### Data for processing

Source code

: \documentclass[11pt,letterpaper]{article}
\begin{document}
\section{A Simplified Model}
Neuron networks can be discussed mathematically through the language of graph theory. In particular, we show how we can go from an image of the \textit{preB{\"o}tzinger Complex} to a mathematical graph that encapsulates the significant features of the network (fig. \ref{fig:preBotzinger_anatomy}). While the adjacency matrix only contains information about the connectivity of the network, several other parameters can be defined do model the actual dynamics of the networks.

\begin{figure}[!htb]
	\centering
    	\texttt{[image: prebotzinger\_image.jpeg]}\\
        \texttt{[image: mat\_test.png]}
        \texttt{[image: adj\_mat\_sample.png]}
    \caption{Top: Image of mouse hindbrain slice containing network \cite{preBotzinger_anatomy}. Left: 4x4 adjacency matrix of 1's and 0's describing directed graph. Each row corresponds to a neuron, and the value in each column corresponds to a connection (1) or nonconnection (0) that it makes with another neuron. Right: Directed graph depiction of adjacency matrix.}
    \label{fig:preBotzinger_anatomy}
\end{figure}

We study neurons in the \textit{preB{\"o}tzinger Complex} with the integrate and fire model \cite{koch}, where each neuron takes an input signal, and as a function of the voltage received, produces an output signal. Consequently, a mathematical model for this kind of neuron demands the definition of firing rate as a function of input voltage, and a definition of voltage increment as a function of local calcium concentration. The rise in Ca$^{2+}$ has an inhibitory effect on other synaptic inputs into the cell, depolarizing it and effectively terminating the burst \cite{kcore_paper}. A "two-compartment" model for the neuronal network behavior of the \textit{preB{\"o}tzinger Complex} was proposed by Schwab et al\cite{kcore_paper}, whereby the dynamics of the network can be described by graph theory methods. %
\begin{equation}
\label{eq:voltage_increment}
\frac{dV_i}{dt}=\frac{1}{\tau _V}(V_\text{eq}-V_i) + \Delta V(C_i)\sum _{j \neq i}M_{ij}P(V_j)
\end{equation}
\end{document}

### Directions
Say how many lines of the material contain the word "that", with no other text.

### Task output
2